In order for there to be “contested convention” or, more accurately “brokered convention” Neither candidate would have to have enough delegates to win the first ballot.
Hillary will win on the first ballot. The Bernie voters who deny this don’t like math.
Why “more accurately” brokered rather than contested?
Seems VERY unlikely at this point. I think it’s just the last gasp of Sanders et al wishful thinking. Clinton is likely to have put this thing away before the convention, whether Bernie boy is willing to admit it or not.
The result would still be a Clinton win. Unlike Bernie, she has been focused on the super delegates and has a large majority of them locked up already.
The main person denying this is the candidate himself.
Sanders definition of ‘contested’ convention is very different than the definition everyone else uses.
For a convention to be ‘contested’ the voting would have to go to a second ballot.

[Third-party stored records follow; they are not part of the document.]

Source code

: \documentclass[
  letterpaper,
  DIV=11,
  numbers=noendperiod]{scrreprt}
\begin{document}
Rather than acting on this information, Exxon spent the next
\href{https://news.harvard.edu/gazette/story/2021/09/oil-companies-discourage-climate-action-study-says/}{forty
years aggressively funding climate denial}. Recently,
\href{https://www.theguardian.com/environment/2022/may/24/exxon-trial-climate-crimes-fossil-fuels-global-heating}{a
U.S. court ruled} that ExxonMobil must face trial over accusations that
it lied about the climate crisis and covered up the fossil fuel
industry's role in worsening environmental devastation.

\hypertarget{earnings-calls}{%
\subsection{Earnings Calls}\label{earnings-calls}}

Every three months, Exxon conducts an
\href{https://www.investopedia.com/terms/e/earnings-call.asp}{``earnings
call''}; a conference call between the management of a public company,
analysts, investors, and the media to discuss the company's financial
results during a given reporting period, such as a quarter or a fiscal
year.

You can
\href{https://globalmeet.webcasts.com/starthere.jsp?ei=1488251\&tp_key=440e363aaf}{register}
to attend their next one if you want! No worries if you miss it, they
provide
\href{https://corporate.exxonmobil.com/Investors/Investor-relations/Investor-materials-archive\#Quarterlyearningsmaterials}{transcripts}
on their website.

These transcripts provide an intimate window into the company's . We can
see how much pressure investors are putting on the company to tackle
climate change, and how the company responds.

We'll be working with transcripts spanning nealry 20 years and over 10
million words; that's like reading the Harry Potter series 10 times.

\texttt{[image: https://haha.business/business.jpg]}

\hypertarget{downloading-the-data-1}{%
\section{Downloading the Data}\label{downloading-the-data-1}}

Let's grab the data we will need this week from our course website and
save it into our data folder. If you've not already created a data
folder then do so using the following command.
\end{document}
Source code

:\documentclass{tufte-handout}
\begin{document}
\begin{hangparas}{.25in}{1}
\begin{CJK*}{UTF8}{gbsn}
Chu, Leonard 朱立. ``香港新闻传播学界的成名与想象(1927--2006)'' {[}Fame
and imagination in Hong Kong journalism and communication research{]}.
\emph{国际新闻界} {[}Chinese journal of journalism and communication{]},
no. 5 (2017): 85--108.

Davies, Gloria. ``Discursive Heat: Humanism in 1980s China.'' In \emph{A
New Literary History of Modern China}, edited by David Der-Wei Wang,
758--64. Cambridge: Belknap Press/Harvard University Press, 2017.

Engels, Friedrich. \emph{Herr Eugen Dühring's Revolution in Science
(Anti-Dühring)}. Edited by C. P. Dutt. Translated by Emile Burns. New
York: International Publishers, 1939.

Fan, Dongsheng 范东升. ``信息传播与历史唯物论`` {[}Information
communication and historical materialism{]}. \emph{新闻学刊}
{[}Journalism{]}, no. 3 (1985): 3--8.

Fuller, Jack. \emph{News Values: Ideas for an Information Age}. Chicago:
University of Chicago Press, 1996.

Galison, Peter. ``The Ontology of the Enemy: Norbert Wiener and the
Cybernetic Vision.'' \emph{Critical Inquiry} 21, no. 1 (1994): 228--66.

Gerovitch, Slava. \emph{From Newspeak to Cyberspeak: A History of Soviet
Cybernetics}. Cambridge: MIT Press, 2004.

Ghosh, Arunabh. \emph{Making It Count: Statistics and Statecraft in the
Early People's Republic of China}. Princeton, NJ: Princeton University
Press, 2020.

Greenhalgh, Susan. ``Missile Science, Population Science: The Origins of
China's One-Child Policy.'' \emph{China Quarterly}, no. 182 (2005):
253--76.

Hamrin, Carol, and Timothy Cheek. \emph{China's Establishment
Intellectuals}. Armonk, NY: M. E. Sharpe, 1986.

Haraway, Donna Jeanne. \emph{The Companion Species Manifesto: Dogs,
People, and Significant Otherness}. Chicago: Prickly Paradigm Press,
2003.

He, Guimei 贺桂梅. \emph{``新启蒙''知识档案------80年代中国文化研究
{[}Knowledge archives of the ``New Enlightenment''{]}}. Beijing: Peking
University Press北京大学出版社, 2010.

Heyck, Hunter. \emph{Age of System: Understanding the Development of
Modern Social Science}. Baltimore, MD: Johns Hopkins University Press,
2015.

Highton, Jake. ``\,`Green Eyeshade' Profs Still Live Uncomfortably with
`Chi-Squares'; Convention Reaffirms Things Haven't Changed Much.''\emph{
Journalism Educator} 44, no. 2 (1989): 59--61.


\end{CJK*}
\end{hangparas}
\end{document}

With only 2 candidates it’s pretty much impossible for one of them to not get a magority on the first ballot.
At this point, neither candidate can get enough pledged delegates to win the nomination without the help of some superdelegates (who are free to vote for anyone they want to). The large majority of superdelegates are expected to vote for Clinton. Theoretically, Sanders could win the nomination by convincing enough of them to vote for him instead. He’s trying, but doesn’t seem to be making much headway.
Because there are only two candidates, someone will win on the first ballot… unless some dark horse pops up and convinces a lot of superdelegates to vote for them. That also seems highly unlikely; it used to happen back in the old days, but I doubt it would fly now, and there’s no groundswell of dissatisfaction with the existing candidates to fuel such an effort.
(PS. When I started writing this, there were only two posts in the thread!)
Sorry, that was just a joke. I think historically the term used was “brokered” conventions and that people just switched to “contested” because they thought it sounded better.
I could be wrong.
Technically 3 candidates. O’ Malley has 1 delegate.
Yea, the claim is silly. There’s only two candidates with a meaningful number of delegates, which makes a contested unlikely a priori. And one of those candidates has a large lead in pledged delegates, a larger lead in the vote totals and a huge lead in unpleged delegates. Bernie was saying last week that the process wasn’t fair because super-delegates should have to vote for the winner of their State, a metric by which the winner of the nomination would…still be Hillary.
Short of the Risen Ghost of FDR wheeling down from heaven to personally annoint Hillary as the nominee with all the delegates assembled as witnesses, I’m not sure there’s any more ways she could do to make the choice of the party more clear.
That could be the break he’s been waiting for!
Well, it would still be more clear if she won pledged delegates by a large enough margin that the superdelegates didn’t matter at all.
It wouldn’t be very much more clear, because it’s awfully darned clear already. But it would be a little more clear.
That it would, but the math seems clear enough to me. There are only 4,050 ‘pledged’ delegates available; to win a majority (2,383) of the total delegates, you’d have to win about 59% of them, meaning that the ‘unpledged’ delegates would not be a controlling interest.
By the references I use, Hilary has 1,683 pledged (55%) and Bernie has 1,362 (45%). In terms of popular vote, Clinton has 12,553,043 (56%) and Sanders 9,440,066 (42%). In any ‘regular’ election, we would call that a landslide. But it is not quite enough to meet the ‘majority with pledged delegates only’ goal.
So unless Hilary cleans up heavily in California and New Jersey on June 7, she’s likely to need the supers, but it will still be a rout in terms of pledged delegates by anybody conversant with mathematics.
IMHO as always. YMMV.
Right. Able to win without a single superdelegate vote is improbable. Calling a convention in which there is a clear pledged delegate majority and more than enough declared superdelegates to go over the required majority as “contested” is … just not accurate.
(The argument is that theoretically at least all the superdelegates could switch and go en masse to the candidate who had lost by every metric, so their votes are still theoretically winnable and thus the result not definitive until the actual vote is taken, thus “contestable” to that moment. It is a specious argument.)
In a “regular” election, that might be a landslide, but primaries are often much more lopsided than that. In a typical primary season, there’s one serious candidate and some number of also-rans, and the also-rans stick around for maybe a third of the states before it becomes clear they won’t win, and then the winner sails on unopposed for the remaining 2/3. With a pattern like that, a 90-10 win isn’t unreasonable. By primary standards, Sanders actually got pretty close. Just, you know, not close enough.
I’ve seen contested used instead of brokered referencing the last time we had a similar situation - 1976 for the GOP. Ford had not won enough pledged delegates to secure the nomination over Reagan (along with the popular nationwide vote.) it was contested in the sense that both candidates went to the convention still campaiging to woo over unpledged delegates that would decide the nomination. Whatever we call it there’s 3 basic scenarios. One candidates is going to clearly win the first vote based on pledged delegate numbers only, a multi-ballot process where shifting among the no longer bound delegates, and what we’re talking about here and in 1976’s GOP process. Whether we have distinct names for those last two, they are different from the first and each other.
Bernie Sanders needs lay off the LSD if he thinks he’s going to get enough superdelegates to win. There’s practical matter that pushing it that far forces the differences in the party to the fore which his statements seems to support. To be effective at the intra-party fight he needs to keep his support strong and not just say “of course I’ve probably lost.” That might be a blow to his reputation of honesty …but it shouldn’t matter much if he runs for reelection to the Senate.